Independente da sua opinião, a fobia de palhaços (ou qualquer outra) tem que ser respeitada, é algo que independe do querer da pessoa. Mas, no Brasil, ter fobia é um convite à incompreensão. Perdi as contas de quantos pais sem noção pegam o objeto da fobia e “esfregam” nos filhos (principalmente se for filho homem) para “deixar de ter medo” ou “aprender a ser homem”. Isso não se faz, isso é uma forma cruel de violência que só piora a situação. O problema não é o objeto da fobia em si, e sim o que ele representa na cabeça da pessoa, dentro desse mecanismo que se criou.

Acho sádico que continuem contratando palhaços para visitar hospitais, animar festas e fazer publicidade de eventos.
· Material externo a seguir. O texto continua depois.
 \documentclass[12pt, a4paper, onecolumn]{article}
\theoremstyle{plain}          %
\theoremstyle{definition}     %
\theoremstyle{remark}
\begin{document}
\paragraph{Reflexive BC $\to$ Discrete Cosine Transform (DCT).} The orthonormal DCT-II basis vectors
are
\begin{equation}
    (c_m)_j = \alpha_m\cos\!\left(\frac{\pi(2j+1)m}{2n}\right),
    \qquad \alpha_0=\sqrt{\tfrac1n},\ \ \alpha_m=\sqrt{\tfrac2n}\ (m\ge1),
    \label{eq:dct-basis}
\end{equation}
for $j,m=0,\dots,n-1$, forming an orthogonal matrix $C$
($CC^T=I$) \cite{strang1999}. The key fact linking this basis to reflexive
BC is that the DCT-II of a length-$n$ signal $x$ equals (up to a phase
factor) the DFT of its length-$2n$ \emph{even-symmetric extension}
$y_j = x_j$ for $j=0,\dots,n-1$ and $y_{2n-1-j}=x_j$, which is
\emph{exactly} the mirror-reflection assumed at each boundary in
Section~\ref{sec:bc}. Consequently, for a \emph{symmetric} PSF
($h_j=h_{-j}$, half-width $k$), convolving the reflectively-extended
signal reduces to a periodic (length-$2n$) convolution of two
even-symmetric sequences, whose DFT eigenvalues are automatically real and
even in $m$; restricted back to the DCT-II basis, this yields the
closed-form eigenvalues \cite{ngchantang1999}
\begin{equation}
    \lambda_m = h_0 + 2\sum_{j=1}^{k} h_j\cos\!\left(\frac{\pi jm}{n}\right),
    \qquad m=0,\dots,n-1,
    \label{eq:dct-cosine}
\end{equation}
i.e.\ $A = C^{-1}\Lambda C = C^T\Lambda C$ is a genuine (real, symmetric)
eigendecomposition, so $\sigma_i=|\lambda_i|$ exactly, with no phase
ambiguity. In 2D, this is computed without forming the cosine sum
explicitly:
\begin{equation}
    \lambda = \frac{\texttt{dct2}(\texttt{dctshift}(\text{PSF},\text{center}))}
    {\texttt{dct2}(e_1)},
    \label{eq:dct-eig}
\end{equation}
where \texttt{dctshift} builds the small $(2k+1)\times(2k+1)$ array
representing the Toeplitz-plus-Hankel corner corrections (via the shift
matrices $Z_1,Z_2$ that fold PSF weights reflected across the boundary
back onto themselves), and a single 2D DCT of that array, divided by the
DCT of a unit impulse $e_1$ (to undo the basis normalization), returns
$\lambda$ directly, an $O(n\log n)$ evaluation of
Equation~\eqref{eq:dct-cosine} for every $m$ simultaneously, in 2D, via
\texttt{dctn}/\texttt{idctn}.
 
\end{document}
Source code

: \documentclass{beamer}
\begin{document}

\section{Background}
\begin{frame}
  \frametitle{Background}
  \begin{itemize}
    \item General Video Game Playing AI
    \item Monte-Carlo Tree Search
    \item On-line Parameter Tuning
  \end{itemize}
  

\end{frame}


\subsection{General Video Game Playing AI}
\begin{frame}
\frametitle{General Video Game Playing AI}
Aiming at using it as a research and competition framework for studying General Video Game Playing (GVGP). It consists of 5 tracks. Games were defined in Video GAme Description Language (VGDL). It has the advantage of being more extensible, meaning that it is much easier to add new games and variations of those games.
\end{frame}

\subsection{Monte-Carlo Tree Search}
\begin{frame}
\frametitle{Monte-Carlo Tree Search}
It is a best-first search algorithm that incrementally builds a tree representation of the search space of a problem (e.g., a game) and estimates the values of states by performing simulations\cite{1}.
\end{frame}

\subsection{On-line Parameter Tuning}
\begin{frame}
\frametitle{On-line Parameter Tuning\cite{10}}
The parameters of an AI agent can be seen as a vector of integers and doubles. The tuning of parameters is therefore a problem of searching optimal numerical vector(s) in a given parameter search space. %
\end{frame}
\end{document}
Após uma pesquisa séria onde se constatou que 100% do público tem medo, colocar um palhaço em uma festa infantil é como fazer um show de baratas e ratos em uma festa de mulheres. Espero honestamente que parem com isso. E espero que depois deste texto ninguém julgue outra pessoa como “maluca” porque saiu correndo e chorando ao ver um palhaço. Os índices de Coulrofobia são altíssimos, a gente só não vê na prática porque a não aceitação social é enorme.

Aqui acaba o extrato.